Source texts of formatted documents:
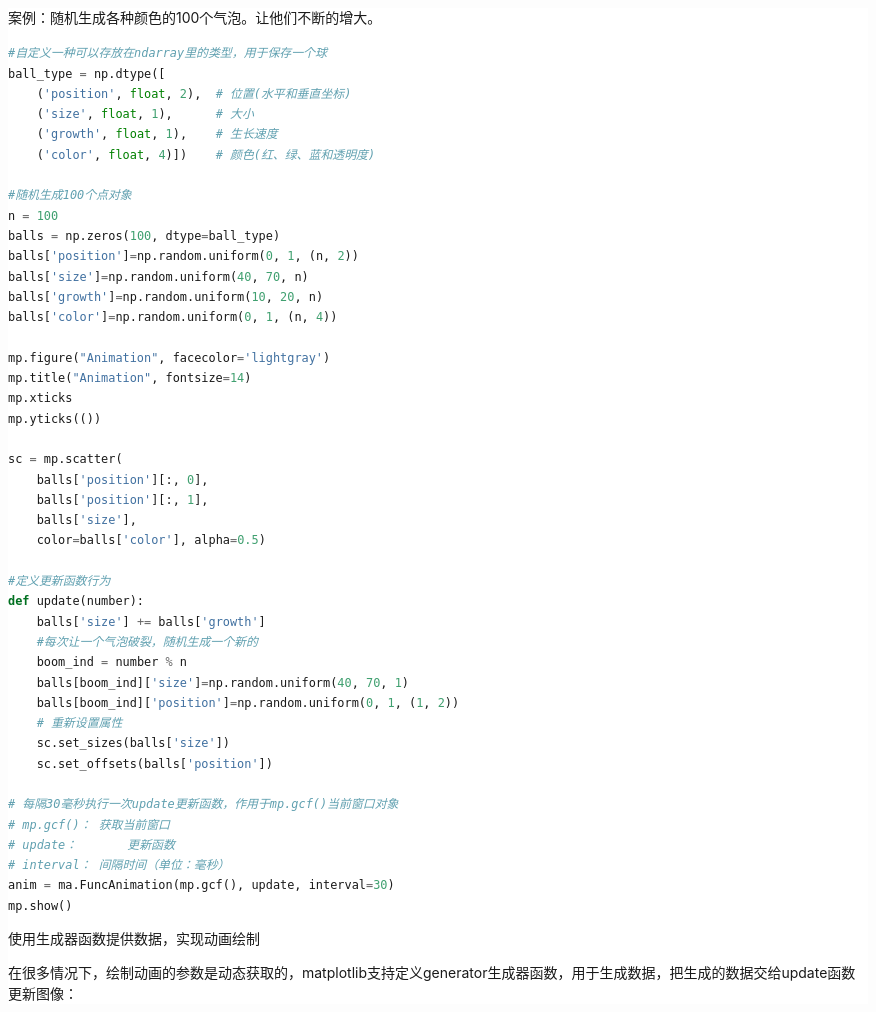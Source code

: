 案例：随机生成各种颜色的100个气泡。让他们不断的增大。

```python
#自定义一种可以存放在ndarray里的类型，用于保存一个球
ball_type = np.dtype([
	('position', float, 2),  # 位置(水平和垂直坐标)
    ('size', float, 1),      # 大小
    ('growth', float, 1),    # 生长速度
    ('color', float, 4)])    # 颜色(红、绿、蓝和透明度)

#随机生成100个点对象
n = 100
balls = np.zeros(100, dtype=ball_type)
balls['position']=np.random.uniform(0, 1, (n, 2))
balls['size']=np.random.uniform(40, 70, n)
balls['growth']=np.random.uniform(10, 20, n)
balls['color']=np.random.uniform(0, 1, (n, 4))

mp.figure("Animation", facecolor='lightgray')
mp.title("Animation", fontsize=14)
mp.xticks 
mp.yticks(())

sc = mp.scatter(
	balls['position'][:, 0], 
	balls['position'][:, 1], 
	balls['size'], 
	color=balls['color'], alpha=0.5)
	
#定义更新函数行为
def update(number):
	balls['size'] += balls['growth']
	#每次让一个气泡破裂，随机生成一个新的
	boom_ind = number % n
	balls[boom_ind]['size']=np.random.uniform(40, 70, 1)
	balls[boom_ind]['position']=np.random.uniform(0, 1, (1, 2))
	# 重新设置属性
	sc.set_sizes(balls['size'])
	sc.set_offsets(balls['position'])
	
# 每隔30毫秒执行一次update更新函数，作用于mp.gcf()当前窗口对象
# mp.gcf()：	获取当前窗口
# update：		更新函数
# interval：	间隔时间（单位：毫秒）
anim = ma.FuncAnimation(mp.gcf(), update, interval=30)
mp.show()

```

使用生成器函数提供数据，实现动画绘制

在很多情况下，绘制动画的参数是动态获取的，matplotlib支持定义generator生成器函数，用于生成数据，把生成的数据交给update函数更新图像：
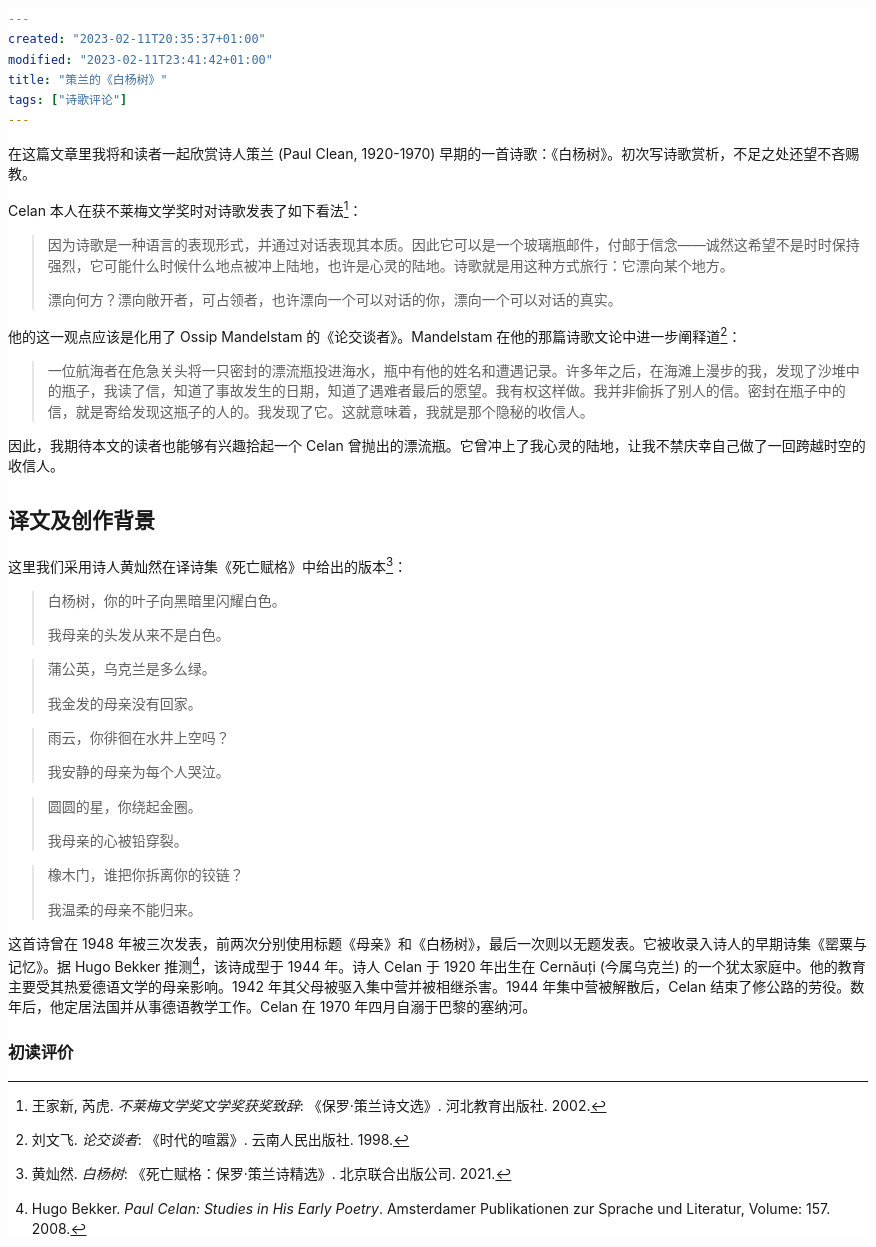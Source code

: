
 ```yaml
---
created: "2023-02-11T20:35:37+01:00"
modified: "2023-02-11T23:41:42+01:00"
title: "策兰的《白杨树》"
tags: ["诗歌评论"]
---
```


在这篇文章里我将和读者一起欣赏诗人策兰 (Paul Clean, 1920-1970) 早期的一首诗歌：《白杨树》。初次写诗歌赏析，不足之处还望不吝赐教。

Celan 本人在获不莱梅文学奖时对诗歌发表了如下看法[^1]：

[^1]: 王家新, 芮虎. _不莱梅文学奖文学奖获奖致辞_: 《保罗·策兰诗文选》. 河北教育出版社. 2002.

> 因为诗歌是一种语言的表现形式，并通过对话表现其本质。因此它可以是一个玻璃瓶邮件，付邮于信念——诚然这希望不是时时保持强烈，它可能什么时候什么地点被冲上陆地，也许是心灵的陆地。诗歌就是用这种方式旅行：它漂向某个地方。
>
> 漂向何方？漂向敞开者，可占领者，也许漂向一个可以对话的你，漂向一个可以对话的真实。

他的这一观点应该是化用了 Ossip Mandelstam 的《论交谈者》。Mandelstam 在他的那篇诗歌文论中进一步阐释道[^2]：

[^2]: 刘文飞. _论交谈者_: 《时代的喧嚣》. 云南人民出版社. 1998.

> 一位航海者在危急关头将一只密封的漂流瓶投进海水，瓶中有他的姓名和遭遇记录。许多年之后，在海滩上漫步的我，发现了沙堆中的瓶子，我读了信，知道了事故发生的日期，知道了遇难者最后的愿望。我有权这样做。我并非偷拆了别人的信。密封在瓶子中的信，就是寄给发现这瓶子的人的。我发现了它。这就意味着，我就是那个隐秘的收信人。

因此，我期待本文的读者也能够有兴趣拾起一个 Celan 曾抛出的漂流瓶。它曾冲上了我心灵的陆地，让我不禁庆幸自己做了一回跨越时空的收信人。

## 译文及创作背景

这里我们采用诗人黄灿然在译诗集《死亡赋格》中给出的版本[^3]：

[^3]: 黄灿然. _白杨树_: 《死亡赋格：保罗·策兰诗精选》. 北京联合出版公司. 2021.

> 白杨树，你的叶子向黑暗里闪耀白色。
>
> 我母亲的头发从来不是白色。

> 蒲公英，乌克兰是多么绿。
>
> 我金发的母亲没有回家。

> 雨云，你徘徊在水井上空吗？
>
> 我安静的母亲为每个人哭泣。

> 圆圆的星，你绕起金圈。
>
> 我母亲的心被铅穿裂。

> 橡木门，谁把你拆离你的铰链？
>
> 我温柔的母亲不能归来。

这首诗曾在 1948 年被三次发表，前两次分别使用标题《母亲》和《白杨树》，最后一次则以无题发表。它被收录入诗人的早期诗集《罂粟与记忆》。据 Hugo Bekker 推测[^4]，该诗成型于 1944 年。诗人 Celan 于 1920 年出生在 Cernăuți (今属乌克兰) 的一个犹太家庭中。他的教育主要受其热爱德语文学的母亲影响。1942 年其父母被驱入集中营并被相继杀害。1944 年集中营被解散后，Celan 结束了修公路的劳役。数年后，他定居法国并从事德语教学工作。Celan 在 1970 年四月自溺于巴黎的塞纳河。

[^4]: Hugo Bekker. _Paul Celan: Studies in His Early Poetry_.  Amsterdamer Publikationen zur Sprache und Literatur, Volume: 157. 2008.

### 初读评价


[^5]: John Felstiner. _Paul Celan: Poet, Survivor, Jew_. Yale University Press. 2001.
[^7]: 李斯. _石头开花与策兰之死_: 《保罗·策兰传》. 江苏人民出版社. 2009.
[^6]: Gershom Scholem. _On the Kabbalah and its Symbolism_. Schocken. 1969.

Problem requirements >> Copy, word for word, the line that contains "[^4]: Hugo Bekker." and every line after it through the end of the records, and nothing else.

Answer box >>
[^4]: Hugo Bekker. _Paul Celan: Studies in His Early Poetry_.  Amsterdamer Publikationen zur Sprache und Literatur, Volume: 157. 2008.

### 初读评价


[^5]: John Felstiner. _Paul Celan: Poet, Survivor, Jew_. Yale University Press. 2001.
[^7]: 李斯. _石头开花与策兰之死_: 《保罗·策兰传》. 江苏人民出版社. 2009.
[^6]: Gershom Scholem. _On the Kabbalah and its Symbolism_. Schocken. 1969.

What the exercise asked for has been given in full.